For map stages, `_process_one_map` implements retry logic when `spec.on_failure == FailurePolicy.RETRY`:

```python
# src/deepzero/engine/runner.py:556-583
max_attempts = spec.max_retries + 1 if spec.on_failure == FailurePolicy.RETRY else 1
while attempts < max_attempts:
    ...
    backoff = min(2**attempts, 30)
    if self._shutdown_event.wait(backoff):   # returns True if shutdown fires
        return None
    continue
```

Backoff is exponential (`2^attempt`) capped at 30 seconds. The `_shutdown_event.wait(backoff)` call doubles as both a sleep and a cancellation check: if a shutdown is requested during the wait, the method returns `None` immediately.

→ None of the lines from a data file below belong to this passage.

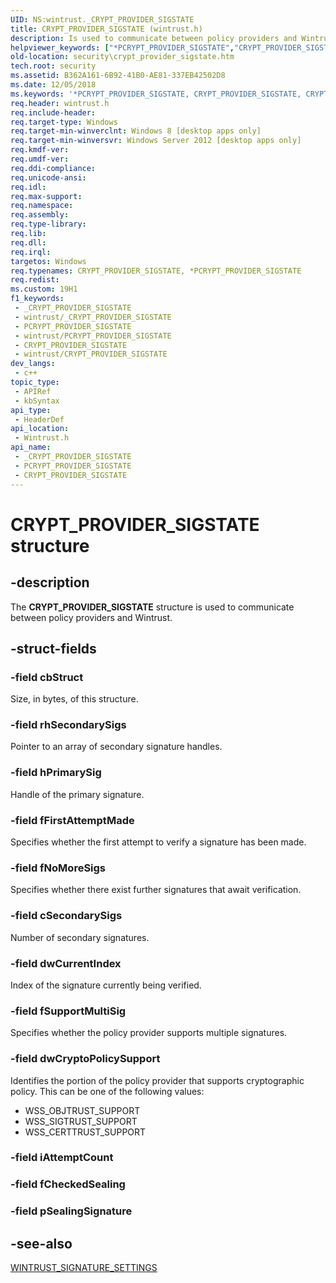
 ```yaml
---
UID: NS:wintrust._CRYPT_PROVIDER_SIGSTATE
title: CRYPT_PROVIDER_SIGSTATE (wintrust.h)
description: Is used to communicate between policy providers and Wintrust.
helpviewer_keywords: ["*PCRYPT_PROVIDER_SIGSTATE","CRYPT_PROVIDER_SIGSTATE","CRYPT_PROVIDER_SIGSTATE structure [Security]","PCRYPT_PROVIDER_SIGSTATE","PCRYPT_PROVIDER_SIGSTATE structure pointer [Security]","security.crypt_provider_sigstate","wintrust/CRYPT_PROVIDER_SIGSTATE","wintrust/PCRYPT_PROVIDER_SIGSTATE"]
old-location: security\crypt_provider_sigstate.htm
tech.root: security
ms.assetid: B362A161-6B92-41B0-AE81-337EB42502D8
ms.date: 12/05/2018
ms.keywords: '*PCRYPT_PROVIDER_SIGSTATE, CRYPT_PROVIDER_SIGSTATE, CRYPT_PROVIDER_SIGSTATE structure [Security], PCRYPT_PROVIDER_SIGSTATE, PCRYPT_PROVIDER_SIGSTATE structure pointer [Security], security.crypt_provider_sigstate, wintrust/CRYPT_PROVIDER_SIGSTATE, wintrust/PCRYPT_PROVIDER_SIGSTATE'
req.header: wintrust.h
req.include-header: 
req.target-type: Windows
req.target-min-winverclnt: Windows 8 [desktop apps only]
req.target-min-winversvr: Windows Server 2012 [desktop apps only]
req.kmdf-ver: 
req.umdf-ver: 
req.ddi-compliance: 
req.unicode-ansi: 
req.idl: 
req.max-support: 
req.namespace: 
req.assembly: 
req.type-library: 
req.lib: 
req.dll: 
req.irql: 
targetos: Windows
req.typenames: CRYPT_PROVIDER_SIGSTATE, *PCRYPT_PROVIDER_SIGSTATE
req.redist: 
ms.custom: 19H1
f1_keywords:
 - _CRYPT_PROVIDER_SIGSTATE
 - wintrust/_CRYPT_PROVIDER_SIGSTATE
 - PCRYPT_PROVIDER_SIGSTATE
 - wintrust/PCRYPT_PROVIDER_SIGSTATE
 - CRYPT_PROVIDER_SIGSTATE
 - wintrust/CRYPT_PROVIDER_SIGSTATE
dev_langs:
 - c++
topic_type:
 - APIRef
 - kbSyntax
api_type:
 - HeaderDef
api_location:
 - Wintrust.h
api_name:
 - _CRYPT_PROVIDER_SIGSTATE
 - PCRYPT_PROVIDER_SIGSTATE
 - CRYPT_PROVIDER_SIGSTATE
---
```


# CRYPT_PROVIDER_SIGSTATE structure


## -description

The <b>CRYPT_PROVIDER_SIGSTATE</b> structure is used to communicate between policy providers and Wintrust.

## -struct-fields

### -field cbStruct

Size, in bytes, of this structure.

### -field rhSecondarySigs

Pointer to an array of secondary signature handles.

### -field hPrimarySig

Handle of the primary signature.

### -field fFirstAttemptMade

Specifies whether the first attempt to verify a signature has been made.

### -field fNoMoreSigs

Specifies whether there exist further signatures that await verification.

### -field cSecondarySigs

Number of secondary signatures.

### -field dwCurrentIndex

Index of the signature currently being verified.

### -field fSupportMultiSig

Specifies whether the policy provider supports multiple signatures.

### -field dwCryptoPolicySupport

Identifies the portion of the policy provider that  supports cryptographic policy. This can be one of the following values:

<ul>
<li>WSS_OBJTRUST_SUPPORT</li>
<li>WSS_SIGTRUST_SUPPORT</li>
<li>WSS_CERTTRUST_SUPPORT</li>
</ul>

### -field iAttemptCount

### -field fCheckedSealing

### -field pSealingSignature

## -see-also

[WINTRUST_SIGNATURE_SETTINGS](/windows/desktop/api/wintrust/ns-wintrust-wintrust_signature_settings)

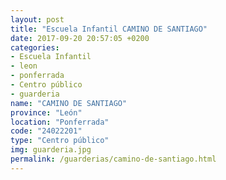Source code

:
 ```yaml
---
layout: post
title: "Escuela Infantil CAMINO DE SANTIAGO"
date: 2017-09-20 20:57:05 +0200
categories:
- Escuela Infantil
- leon
- ponferrada
- Centro público
- guarderia
name: "CAMINO DE SANTIAGO"
province: "León"
location: "Ponferrada"
code: "24022201"
type: "Centro público"
img: guarderia.jpg
permalink: /guarderias/camino-de-santiago.html
---
```


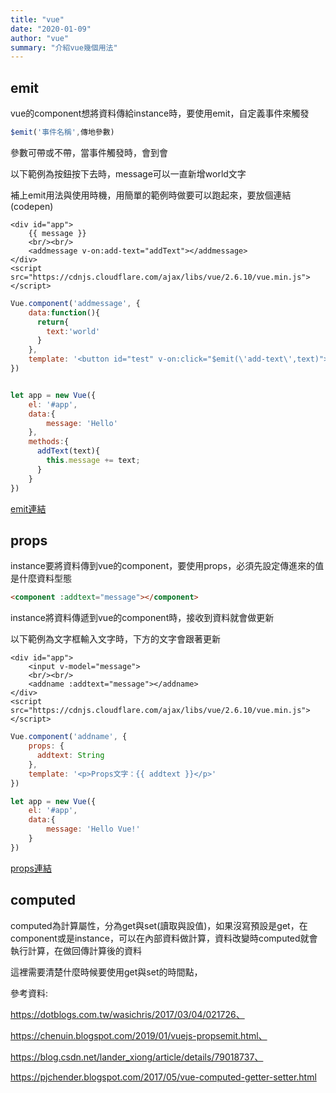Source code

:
 ```yaml
---
title: "vue"
date: "2020-01-09"
author: "vue"
summary: "介紹vue幾個用法"
---
```






## emit

vue的component想將資料傳給instance時，要使用emit，自定義事件來觸發

```javascript
$emit('事件名稱',傳地參數)
```

參數可帶或不帶，當事件觸發時，會到會





以下範例為按鈕按下去時，message可以一直新增world文字



補上emit用法與使用時機，用簡單的範例時做要可以跑起來，要放個連結(codepen)

```php+HTML
<div id="app">
    {{ message }}
    <br/><br/>
    <addmessage v-on:add-text="addText"></addmessage>
</div>
<script src="https://cdnjs.cloudflare.com/ajax/libs/vue/2.6.10/vue.min.js"></script>
```



```javascript
Vue.component('addmessage', {
    data:function(){
      return{
        text:'world'
      }
    },
    template: '<button id="test" v-on:click="$emit(\'add-text\',text)">新增world</button>'
})


let app = new Vue({
    el: '#app',
    data:{
        message: 'Hello'
    },
    methods:{
      addText(text){
        this.message += text;
      }
    }
})
```

[emit連結](https://codepen.io/coolgood88142/pen/LYErYgQ)



## props

instance要將資料傳到vue的component，要使用props，必須先設定傳進來的值是什麼資料型態

```html
<component :addtext="message"></component>
```

instance將資料傳遞到vue的component時，接收到資料就會做更新

以下範例為文字框輸入文字時，下方的文字會跟著更新

```php+HTML
<div id="app">
    <input v-model="message">
    <br/><br/>
    <addname :addtext="message"></addname>
</div>
<script src="https://cdnjs.cloudflare.com/ajax/libs/vue/2.6.10/vue.min.js"></script>
```



```javascript
Vue.component('addname', {
    props: {
      addtext: String
    },
    template: '<p>Props文字：{{ addtext }}</p>'
})

let app = new Vue({
    el: '#app',
    data:{
        message: 'Hello Vue!'
    }
})
```

[props連結](https://codepen.io/coolgood88142/pen/qBEKYjy)



## computed

computed為計算屬性，分為get與set(讀取與設值)，如果沒寫預設是get，在component或是instance，可以在內部資料做計算，資料改變時computed就會執行計算，在做回傳計算後的資料

這裡需要清楚什麼時候要使用get與set的時間點，







參考資料:

https://dotblogs.com.tw/wasichris/2017/03/04/021726、

https://chenuin.blogspot.com/2019/01/vuejs-propsemit.html、

https://blog.csdn.net/lander_xiong/article/details/79018737、

https://pjchender.blogspot.com/2017/05/vue-computed-getter-setter.html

For per-sample timeouts, `_execute_with_timeout` wraps the processor call in a single-thread `ThreadPoolExecutor` with `future.result(timeout=spec.timeout)`. Sources: [src/deepzero/engine/runner.py:529-631](), [src/deepzero/engine/runner.py:760-775]()

---

## The Live Dashboard

`PipelineDashboard` (powered by Rich's `Live`) pins a stage table and progress bar to the bottom of the terminal while log output scrolls above it. Each stage row shows the input count, passed/filtered/failed tallies, and elapsed time. A fully-cached stage (all samples already done) is shown with a `↻` glyph and "cached" in the time column instead of a real duration.

```python
# src/deepzero/engine/ui.py:307-318
time_str = (
    "[dim]cached[/]" if info.is_fully_cached else _format_elapsed(info.elapsed_s)
)
glyph = "↻" if info.is_fully_cached else _GLYPH_DONE
```

The dashboard also emits a short interrupt message when the run stops early, reminding the user to re-run without `--clean` to resume. Sources: [src/deepzero/engine/ui.py:226-233](), [src/deepzero/engine/ui.py:304-318]()

---

## The `context.md` Side-Channel

After each sync barrier, `_generate_context_files` regenerates a `context.md` for every active sample. The file is a Markdown summary of the sample's current history, artifacts, and per-stage data values, produced by `generate_context` in `context.py`. It is written atomically using the same `atomic_replace` call as all other state writes. This file is primarily a convenience for LLM-powered processors that want a compact, human-readable view of what has happened to a sample so far:

```python
# src/deepzero/engine/context.py:8-51
def generate_context(sample_dir: Path, state: SampleState) -> None:
    # auto-generate a human-readable context.md for LLM consumption
    ...
    tmp.write_text(content, encoding="utf-8")
    atomic_replace(tmp, path)
```

Generation is skipped when `context.md` is already newer than `state.json`, so the overhead is proportional to the work actually done in the most recent stage. Sources: [src/deepzero/engine/context.py:8-51](), [src/deepzero/engine/runner.py:786-795]()

---

## Summary

`PipelineRunner` executes stages breadth-first with a sync barrier between each one. Map stages use a `ThreadPoolExecutor` and flush results to disk in batches of 50. `StateStore` guarantees that every write is atomic via a write-to-`.tmp`-then-rename pattern, with a Windows Defender retry loop to handle antivirus file locking. `SampleState` records the full outcome of every stage in a `history` dict keyed by stage name. On the next run, `list_samples` re-hydrates those records and `is_stage_done` skips any sample whose stage is already terminal — making every run an exact continuation of the last. The entire durability guarantee rests on `atomic_replace` in `src/deepzero/engine/state.py:32-41`.